Collected data

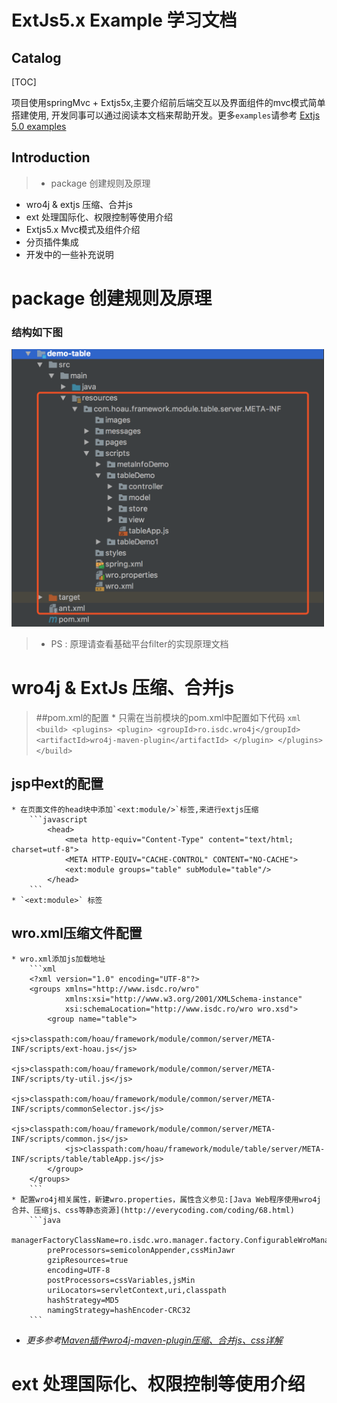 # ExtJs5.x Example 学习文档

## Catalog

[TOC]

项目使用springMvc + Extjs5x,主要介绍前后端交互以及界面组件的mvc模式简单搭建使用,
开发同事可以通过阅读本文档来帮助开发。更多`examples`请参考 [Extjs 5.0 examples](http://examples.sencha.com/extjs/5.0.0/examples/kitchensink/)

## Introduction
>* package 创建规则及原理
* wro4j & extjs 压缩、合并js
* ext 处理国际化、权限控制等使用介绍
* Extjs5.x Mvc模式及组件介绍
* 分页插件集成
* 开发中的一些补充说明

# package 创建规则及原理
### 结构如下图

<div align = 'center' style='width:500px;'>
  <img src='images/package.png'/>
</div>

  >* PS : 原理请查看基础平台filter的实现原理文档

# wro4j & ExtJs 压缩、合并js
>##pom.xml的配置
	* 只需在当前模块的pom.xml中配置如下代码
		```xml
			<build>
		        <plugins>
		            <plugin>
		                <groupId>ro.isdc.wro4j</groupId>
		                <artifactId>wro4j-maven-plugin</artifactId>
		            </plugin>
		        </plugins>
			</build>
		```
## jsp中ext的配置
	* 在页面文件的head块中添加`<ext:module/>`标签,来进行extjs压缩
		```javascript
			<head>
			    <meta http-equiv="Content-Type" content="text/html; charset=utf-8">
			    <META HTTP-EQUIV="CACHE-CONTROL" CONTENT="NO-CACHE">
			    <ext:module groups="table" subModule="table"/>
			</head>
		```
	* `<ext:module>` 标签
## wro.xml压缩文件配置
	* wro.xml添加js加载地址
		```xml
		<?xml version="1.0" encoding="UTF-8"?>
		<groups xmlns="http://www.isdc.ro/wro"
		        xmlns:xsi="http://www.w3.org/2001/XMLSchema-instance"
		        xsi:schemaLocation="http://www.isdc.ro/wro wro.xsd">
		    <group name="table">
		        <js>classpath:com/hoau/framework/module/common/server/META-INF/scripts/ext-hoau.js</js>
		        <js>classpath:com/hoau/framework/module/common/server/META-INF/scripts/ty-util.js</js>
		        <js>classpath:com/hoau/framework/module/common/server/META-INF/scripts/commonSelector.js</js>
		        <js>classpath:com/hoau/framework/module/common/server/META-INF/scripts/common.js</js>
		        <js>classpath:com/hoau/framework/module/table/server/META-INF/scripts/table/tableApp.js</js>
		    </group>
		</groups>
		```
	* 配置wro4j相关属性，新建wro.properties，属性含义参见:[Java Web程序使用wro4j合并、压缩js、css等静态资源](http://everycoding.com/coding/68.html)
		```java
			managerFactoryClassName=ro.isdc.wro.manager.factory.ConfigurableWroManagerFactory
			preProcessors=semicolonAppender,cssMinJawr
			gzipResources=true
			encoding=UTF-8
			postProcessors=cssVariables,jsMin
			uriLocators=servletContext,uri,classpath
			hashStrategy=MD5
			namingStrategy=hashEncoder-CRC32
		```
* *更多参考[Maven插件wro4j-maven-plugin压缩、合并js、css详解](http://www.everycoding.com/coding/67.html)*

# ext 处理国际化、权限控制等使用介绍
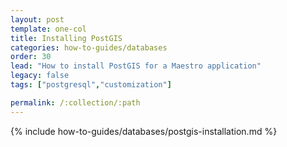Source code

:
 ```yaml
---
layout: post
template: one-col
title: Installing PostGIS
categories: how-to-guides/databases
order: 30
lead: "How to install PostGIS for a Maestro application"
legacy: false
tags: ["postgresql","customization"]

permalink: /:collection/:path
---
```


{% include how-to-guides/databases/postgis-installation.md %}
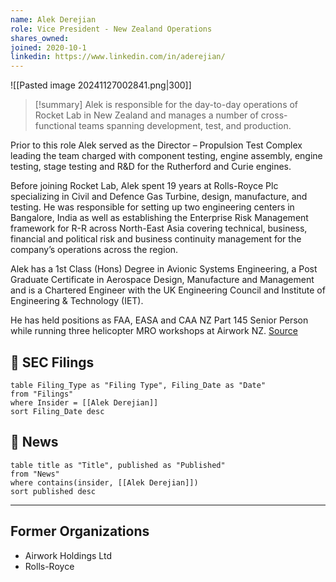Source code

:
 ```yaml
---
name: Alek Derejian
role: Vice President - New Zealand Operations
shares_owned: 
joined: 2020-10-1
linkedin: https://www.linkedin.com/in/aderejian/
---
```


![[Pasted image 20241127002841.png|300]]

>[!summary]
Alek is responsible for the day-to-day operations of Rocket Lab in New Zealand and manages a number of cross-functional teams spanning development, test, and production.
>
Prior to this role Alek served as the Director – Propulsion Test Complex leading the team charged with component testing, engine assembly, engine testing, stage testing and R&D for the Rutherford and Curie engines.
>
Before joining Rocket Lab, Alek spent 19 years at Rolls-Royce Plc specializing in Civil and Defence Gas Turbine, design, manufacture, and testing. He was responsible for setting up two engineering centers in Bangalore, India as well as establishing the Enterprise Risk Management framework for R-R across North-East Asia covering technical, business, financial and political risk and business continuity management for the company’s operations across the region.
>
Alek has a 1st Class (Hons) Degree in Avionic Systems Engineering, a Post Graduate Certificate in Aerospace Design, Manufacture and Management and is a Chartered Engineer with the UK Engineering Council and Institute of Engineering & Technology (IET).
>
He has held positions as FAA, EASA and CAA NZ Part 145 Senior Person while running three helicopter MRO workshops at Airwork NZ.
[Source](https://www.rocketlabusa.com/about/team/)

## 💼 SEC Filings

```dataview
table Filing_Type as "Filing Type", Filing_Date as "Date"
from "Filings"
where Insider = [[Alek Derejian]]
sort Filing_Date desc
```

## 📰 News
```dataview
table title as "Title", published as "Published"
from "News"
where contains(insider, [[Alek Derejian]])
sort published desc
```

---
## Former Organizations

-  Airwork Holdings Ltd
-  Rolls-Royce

TASK GOAL
Filter the records for lines holding the string "Type". Copy each one.

REPLY TO THE EXERCISE
			    <meta http-equiv="Content-Type" content="text/html; charset=utf-8">
table Filing_Type as "Filing Type", Filing_Date as "Date"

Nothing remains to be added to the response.